Friday, December 30, 2011

Mitt Romney's Delusion of Meritocracy

I always find myself inching towards a breaking point in my patience for political double-talk when I hear someone who has benefited from extraordinary material and social advantages preaching about the evils of “entitlement society” and how they undercut the meritocracy in which we are supposedly now living. And so it is with Mitt Romney’s stump speech. Much of his campaign rhetoric has sought to paint him as the ideological opposite to an Obama presidency that advances entitlement and discourages hard work and education.

You may disagree with the effectiveness of Democratic policies, but it seems asinine to fail to acknowledge that the initiatives of people like President Obama are precisely aimed at providing opportunities for work and education to all Americans. But Mitt Romney apparently identifies these efforts as aspects of “a society where government takes from some and gives to others; tries to make everybody the same.”

Nobody who isn’t a robot strives to make everybody the same. No Democrats that I know of think that is either possible or desirable. The goal is to prevent an unfair disparity in the opportunities that are available to different kinds of people from cradle to grave. And I suppose that only a person who has never been on the bottom half of that divide, or who has forgotten what it was like, would fail to understand that.

As such a person, Romney says:

“I believe in something I'll call an opportunity society, a merit society where people, based upon their education and their hard work and their risk-taking, are able to earn rewards.”

And looking closely at those words, I see a significant indication of the inability of people like Mitt Romney to so much as perceive the effects of existent inequality. I believe that virtually everybody shares the ideal of a society in which hard work and education lead a person to success and prosperity. It just happens that those of us who have put forth earnest and constant efforts, and obtained the fullest education available to us have found the reality to be far from that ideal.

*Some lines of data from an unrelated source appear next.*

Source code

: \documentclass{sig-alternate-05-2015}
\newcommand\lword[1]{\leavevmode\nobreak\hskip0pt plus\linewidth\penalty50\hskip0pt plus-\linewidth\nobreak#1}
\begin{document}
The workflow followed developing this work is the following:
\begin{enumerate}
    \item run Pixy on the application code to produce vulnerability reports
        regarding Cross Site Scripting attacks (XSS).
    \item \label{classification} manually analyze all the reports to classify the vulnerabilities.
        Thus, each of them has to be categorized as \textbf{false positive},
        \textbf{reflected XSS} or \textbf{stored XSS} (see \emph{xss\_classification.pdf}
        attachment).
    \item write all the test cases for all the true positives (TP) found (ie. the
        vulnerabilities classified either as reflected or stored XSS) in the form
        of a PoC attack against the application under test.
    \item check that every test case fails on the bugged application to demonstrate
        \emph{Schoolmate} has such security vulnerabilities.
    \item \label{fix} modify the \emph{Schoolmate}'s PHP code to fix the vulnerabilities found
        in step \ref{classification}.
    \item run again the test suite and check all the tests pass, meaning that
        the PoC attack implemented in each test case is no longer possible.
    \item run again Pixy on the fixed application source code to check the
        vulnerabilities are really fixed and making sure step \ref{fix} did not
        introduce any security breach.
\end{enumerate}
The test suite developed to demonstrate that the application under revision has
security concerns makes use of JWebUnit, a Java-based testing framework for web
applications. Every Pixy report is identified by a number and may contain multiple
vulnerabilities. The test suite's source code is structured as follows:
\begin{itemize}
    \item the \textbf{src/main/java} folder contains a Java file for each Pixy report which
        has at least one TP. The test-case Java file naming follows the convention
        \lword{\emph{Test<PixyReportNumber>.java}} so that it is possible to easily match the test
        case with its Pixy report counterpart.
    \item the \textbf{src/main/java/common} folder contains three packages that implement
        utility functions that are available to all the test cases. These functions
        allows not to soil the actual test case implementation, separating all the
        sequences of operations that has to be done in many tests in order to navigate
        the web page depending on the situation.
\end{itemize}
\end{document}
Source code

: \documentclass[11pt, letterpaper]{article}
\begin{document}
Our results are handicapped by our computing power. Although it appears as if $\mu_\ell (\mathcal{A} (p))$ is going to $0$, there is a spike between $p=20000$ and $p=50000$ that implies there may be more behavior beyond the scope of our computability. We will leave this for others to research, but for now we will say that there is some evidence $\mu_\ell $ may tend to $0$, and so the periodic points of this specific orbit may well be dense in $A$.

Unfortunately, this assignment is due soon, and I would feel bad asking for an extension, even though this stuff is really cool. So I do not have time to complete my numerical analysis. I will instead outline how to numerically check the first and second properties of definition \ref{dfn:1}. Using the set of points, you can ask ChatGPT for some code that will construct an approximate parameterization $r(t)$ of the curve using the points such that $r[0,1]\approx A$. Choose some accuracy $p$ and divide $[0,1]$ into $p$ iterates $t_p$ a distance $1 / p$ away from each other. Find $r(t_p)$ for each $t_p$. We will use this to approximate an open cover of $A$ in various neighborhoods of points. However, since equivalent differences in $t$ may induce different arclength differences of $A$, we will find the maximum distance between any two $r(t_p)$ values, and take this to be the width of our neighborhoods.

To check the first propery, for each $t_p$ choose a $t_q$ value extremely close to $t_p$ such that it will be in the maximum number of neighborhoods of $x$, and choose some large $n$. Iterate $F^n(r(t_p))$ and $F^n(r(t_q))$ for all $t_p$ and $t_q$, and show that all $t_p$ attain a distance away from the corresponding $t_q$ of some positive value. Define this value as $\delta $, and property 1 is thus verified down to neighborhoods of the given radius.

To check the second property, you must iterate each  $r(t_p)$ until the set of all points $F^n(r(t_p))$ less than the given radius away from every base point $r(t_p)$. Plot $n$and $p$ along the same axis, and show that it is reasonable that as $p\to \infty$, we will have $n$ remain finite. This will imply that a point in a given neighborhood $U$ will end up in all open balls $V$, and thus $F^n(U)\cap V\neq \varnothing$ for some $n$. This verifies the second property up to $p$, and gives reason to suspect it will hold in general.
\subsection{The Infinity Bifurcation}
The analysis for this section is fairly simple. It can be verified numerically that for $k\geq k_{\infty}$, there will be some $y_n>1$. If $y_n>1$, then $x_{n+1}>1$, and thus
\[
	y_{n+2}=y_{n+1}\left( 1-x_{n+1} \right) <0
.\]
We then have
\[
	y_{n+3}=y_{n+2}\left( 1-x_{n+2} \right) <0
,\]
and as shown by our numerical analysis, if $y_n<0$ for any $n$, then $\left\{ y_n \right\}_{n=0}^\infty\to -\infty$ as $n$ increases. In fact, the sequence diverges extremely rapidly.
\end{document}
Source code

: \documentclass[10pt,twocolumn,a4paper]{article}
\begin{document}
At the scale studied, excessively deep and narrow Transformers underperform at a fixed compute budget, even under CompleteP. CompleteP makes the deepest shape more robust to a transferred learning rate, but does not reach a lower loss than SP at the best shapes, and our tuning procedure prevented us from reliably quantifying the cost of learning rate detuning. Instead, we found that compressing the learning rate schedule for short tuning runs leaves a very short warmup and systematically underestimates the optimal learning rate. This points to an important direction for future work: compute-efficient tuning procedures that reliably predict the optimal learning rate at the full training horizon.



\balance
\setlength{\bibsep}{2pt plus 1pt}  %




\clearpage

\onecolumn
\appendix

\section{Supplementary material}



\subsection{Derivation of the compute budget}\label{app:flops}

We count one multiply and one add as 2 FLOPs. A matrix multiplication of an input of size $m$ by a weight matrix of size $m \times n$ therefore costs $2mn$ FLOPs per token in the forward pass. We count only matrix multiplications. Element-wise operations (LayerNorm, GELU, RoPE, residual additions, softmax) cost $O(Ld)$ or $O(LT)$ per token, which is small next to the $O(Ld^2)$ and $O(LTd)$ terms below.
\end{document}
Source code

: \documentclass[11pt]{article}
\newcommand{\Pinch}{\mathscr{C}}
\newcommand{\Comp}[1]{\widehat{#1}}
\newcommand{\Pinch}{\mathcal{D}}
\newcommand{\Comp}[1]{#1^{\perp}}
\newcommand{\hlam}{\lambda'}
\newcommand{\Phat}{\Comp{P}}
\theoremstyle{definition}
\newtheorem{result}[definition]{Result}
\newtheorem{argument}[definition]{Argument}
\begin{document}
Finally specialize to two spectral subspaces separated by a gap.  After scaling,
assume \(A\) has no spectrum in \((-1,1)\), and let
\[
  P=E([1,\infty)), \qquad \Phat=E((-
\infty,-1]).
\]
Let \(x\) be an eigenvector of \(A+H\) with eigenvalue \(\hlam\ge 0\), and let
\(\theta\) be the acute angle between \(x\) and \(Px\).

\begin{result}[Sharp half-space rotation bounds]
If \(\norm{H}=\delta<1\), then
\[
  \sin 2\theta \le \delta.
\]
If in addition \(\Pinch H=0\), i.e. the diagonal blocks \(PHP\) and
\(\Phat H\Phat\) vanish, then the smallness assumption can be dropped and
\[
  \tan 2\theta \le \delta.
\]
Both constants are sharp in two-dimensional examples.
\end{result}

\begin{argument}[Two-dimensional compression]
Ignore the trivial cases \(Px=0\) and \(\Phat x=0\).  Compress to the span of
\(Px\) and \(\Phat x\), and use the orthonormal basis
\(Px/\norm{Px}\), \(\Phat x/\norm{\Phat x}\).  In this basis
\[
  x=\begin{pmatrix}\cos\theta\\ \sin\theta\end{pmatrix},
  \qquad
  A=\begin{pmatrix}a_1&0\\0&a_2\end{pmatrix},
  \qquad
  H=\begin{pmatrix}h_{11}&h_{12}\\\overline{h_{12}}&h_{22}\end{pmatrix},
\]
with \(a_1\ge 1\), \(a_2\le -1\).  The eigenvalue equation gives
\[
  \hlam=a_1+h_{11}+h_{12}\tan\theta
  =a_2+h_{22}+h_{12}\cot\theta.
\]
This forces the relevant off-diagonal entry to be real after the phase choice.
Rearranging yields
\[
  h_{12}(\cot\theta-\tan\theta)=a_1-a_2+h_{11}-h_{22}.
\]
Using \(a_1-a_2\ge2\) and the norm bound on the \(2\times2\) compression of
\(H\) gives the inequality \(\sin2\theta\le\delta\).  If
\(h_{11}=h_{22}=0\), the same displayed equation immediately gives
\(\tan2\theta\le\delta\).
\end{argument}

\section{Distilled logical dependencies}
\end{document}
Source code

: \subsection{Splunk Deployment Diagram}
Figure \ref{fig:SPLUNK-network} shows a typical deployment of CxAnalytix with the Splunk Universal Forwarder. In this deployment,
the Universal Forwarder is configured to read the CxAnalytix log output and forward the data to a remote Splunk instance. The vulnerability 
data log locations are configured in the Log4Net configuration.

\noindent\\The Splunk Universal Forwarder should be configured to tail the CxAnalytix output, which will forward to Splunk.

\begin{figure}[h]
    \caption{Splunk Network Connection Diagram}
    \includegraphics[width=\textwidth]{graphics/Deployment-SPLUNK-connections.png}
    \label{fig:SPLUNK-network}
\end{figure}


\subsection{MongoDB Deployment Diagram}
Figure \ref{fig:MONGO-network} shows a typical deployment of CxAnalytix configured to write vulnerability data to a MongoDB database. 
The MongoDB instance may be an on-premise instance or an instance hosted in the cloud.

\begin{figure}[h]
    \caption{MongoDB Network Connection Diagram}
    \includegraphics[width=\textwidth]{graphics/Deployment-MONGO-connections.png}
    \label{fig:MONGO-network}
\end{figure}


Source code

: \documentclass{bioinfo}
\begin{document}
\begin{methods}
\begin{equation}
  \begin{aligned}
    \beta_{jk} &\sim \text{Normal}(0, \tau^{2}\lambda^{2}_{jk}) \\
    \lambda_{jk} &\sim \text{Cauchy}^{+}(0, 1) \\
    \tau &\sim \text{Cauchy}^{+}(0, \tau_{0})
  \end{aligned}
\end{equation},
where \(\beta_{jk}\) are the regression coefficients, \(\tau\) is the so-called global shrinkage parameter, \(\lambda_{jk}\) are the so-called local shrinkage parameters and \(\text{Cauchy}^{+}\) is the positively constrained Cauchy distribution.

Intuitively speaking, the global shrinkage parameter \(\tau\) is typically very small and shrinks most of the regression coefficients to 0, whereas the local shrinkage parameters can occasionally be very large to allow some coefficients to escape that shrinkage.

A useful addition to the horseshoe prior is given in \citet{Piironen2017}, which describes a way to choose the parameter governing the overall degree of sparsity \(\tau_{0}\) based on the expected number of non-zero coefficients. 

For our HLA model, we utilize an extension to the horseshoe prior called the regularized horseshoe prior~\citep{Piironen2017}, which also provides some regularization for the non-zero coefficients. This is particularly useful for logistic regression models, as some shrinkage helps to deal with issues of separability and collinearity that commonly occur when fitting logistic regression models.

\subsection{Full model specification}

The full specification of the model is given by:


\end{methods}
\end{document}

Meanwhile, people who have never wanted for anything tend to believe that they were competing on a level playing field and that their own hard work and education and risk-taking provided them with the fruits that they have enjoyed throughout life. But that phrase “risk-taking” points to the cognitive dissonance implicit in believing both that personal investment is foundational and that preexisting advantages are irrelevant.

If risk-taking is part of a trifecta of personal behaviors that define an individual’s success, it requires some rather fuzzy logic to conclude that everybody has an equal shot at earning the rewards that Romney speaks of. Taking a risk for the sake of success means gambling with resources, and if you don’t have sufficient resources to start with, the prospect of taking a material risk means either venturing less for the sake of a more modest reward or pursuing the irrational course of action by putting more on the table than you can afford to pay should the risk fail.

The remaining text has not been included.